Andrew joined Takara Bio USA (TBUSA: formerly Clontech) in 1998 as the developing scientist for the Tet-Systems and was also responsible for inventing a recombination-based cloning technology known as the Creator System. Over the years, he has been responsible for the development of several of Clontech’s product lines, including: Two-hybrid systems, viral delivery and inducible expression systems, and the In-Fusion Cloning system. Most recently, Andrew lead TBUSA’s development of its NGS product line – most notably its suite of ultra-low input RNA-Seq products based on TBUSA’s SMART technology. Currently, he is TBUSA’s CSO / Head of R&D.

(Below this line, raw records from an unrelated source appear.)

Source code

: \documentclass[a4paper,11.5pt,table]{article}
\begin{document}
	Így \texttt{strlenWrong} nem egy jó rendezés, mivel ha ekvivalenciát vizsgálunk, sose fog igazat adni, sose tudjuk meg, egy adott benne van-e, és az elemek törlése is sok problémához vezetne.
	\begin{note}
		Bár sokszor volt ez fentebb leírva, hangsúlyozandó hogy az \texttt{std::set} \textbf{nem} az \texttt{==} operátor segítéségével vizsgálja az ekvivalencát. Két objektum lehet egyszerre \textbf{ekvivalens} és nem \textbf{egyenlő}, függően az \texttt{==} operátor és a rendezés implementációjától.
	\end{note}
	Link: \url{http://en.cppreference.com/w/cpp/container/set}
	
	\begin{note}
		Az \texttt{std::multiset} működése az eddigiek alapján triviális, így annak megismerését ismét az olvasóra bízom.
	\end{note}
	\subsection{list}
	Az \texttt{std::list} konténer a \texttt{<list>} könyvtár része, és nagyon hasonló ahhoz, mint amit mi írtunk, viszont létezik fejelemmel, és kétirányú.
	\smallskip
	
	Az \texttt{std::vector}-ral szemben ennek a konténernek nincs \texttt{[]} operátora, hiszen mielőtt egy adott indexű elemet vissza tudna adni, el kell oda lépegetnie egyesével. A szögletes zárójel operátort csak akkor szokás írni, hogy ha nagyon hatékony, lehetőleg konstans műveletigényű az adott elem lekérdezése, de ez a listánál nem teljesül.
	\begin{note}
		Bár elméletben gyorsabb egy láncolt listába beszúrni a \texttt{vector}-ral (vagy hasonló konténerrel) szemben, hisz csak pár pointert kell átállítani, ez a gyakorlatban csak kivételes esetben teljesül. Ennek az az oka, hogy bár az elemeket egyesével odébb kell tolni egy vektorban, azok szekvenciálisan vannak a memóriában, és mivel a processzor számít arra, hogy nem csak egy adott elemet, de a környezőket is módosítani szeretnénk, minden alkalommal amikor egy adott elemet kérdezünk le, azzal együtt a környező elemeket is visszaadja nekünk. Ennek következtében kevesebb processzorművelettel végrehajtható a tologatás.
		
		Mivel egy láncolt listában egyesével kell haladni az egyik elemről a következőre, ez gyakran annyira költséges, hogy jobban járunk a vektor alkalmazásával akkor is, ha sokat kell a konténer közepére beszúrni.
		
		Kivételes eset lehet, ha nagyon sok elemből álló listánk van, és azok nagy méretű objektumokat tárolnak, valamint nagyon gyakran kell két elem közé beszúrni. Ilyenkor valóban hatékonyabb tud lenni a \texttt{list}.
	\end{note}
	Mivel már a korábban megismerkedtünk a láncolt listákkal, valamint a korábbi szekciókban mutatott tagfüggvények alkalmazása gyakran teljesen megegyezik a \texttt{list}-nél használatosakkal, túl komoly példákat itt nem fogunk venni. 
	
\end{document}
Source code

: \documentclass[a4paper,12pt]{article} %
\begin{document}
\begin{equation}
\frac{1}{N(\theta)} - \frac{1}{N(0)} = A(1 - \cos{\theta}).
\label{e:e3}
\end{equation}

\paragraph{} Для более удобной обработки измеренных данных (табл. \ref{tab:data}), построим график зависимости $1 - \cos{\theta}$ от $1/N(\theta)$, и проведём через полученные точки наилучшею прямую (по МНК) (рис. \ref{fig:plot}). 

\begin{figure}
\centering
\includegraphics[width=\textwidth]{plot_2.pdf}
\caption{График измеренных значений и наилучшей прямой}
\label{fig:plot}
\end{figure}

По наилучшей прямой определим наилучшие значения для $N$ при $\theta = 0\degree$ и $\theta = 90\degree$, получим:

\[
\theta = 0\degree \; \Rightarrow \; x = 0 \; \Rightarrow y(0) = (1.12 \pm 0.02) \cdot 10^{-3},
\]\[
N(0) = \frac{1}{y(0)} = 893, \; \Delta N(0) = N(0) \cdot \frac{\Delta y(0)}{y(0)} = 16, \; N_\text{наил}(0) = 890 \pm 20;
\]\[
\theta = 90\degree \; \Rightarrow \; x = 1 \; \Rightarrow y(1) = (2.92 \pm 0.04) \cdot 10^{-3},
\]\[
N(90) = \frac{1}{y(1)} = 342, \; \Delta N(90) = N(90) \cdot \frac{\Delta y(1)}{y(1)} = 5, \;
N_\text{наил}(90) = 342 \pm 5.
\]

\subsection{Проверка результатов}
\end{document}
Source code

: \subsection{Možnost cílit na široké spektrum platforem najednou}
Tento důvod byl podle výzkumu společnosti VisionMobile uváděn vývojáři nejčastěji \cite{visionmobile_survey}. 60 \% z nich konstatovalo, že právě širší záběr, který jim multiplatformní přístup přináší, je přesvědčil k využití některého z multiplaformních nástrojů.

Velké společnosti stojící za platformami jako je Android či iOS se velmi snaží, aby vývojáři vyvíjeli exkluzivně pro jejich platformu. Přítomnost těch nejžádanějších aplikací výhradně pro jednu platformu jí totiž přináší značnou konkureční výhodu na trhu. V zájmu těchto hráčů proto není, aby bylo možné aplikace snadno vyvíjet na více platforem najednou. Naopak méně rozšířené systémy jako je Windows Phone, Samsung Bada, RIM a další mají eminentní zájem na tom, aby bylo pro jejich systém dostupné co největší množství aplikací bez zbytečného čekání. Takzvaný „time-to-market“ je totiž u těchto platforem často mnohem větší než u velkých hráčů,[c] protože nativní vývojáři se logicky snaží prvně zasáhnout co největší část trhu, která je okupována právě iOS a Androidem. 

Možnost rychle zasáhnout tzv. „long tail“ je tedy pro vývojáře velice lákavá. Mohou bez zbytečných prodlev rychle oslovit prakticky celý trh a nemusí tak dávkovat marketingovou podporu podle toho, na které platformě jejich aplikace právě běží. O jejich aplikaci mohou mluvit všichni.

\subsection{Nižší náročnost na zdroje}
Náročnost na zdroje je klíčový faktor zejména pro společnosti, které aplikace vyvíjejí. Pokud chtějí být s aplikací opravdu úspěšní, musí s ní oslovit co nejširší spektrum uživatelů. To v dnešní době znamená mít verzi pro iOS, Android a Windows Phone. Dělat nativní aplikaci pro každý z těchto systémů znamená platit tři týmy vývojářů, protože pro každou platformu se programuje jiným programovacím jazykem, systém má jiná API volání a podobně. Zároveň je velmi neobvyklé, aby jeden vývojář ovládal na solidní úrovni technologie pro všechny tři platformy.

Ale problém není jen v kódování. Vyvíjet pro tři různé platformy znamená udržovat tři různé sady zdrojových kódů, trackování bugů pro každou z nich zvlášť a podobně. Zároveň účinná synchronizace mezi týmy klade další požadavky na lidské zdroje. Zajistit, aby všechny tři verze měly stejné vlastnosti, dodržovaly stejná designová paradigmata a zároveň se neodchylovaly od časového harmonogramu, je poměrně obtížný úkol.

From small beginnings a little over a decade ago, single cell genomics has now truly come of age. An array of platforms and methods allow for high-through put analysis of thousands – even millions – of cells across a range of modalities including gene expression, epigenetics and even genomics. The age of consortia – include the Human Cell Atlas, LifeTime and HuBMAP – now seek to apply these technologies to the understanding of human physiology and pathology, building on the groundwork laid by the Human Genome Project. This talk will briefly summarize how single cell genomics is expanding our understanding of both health and disease.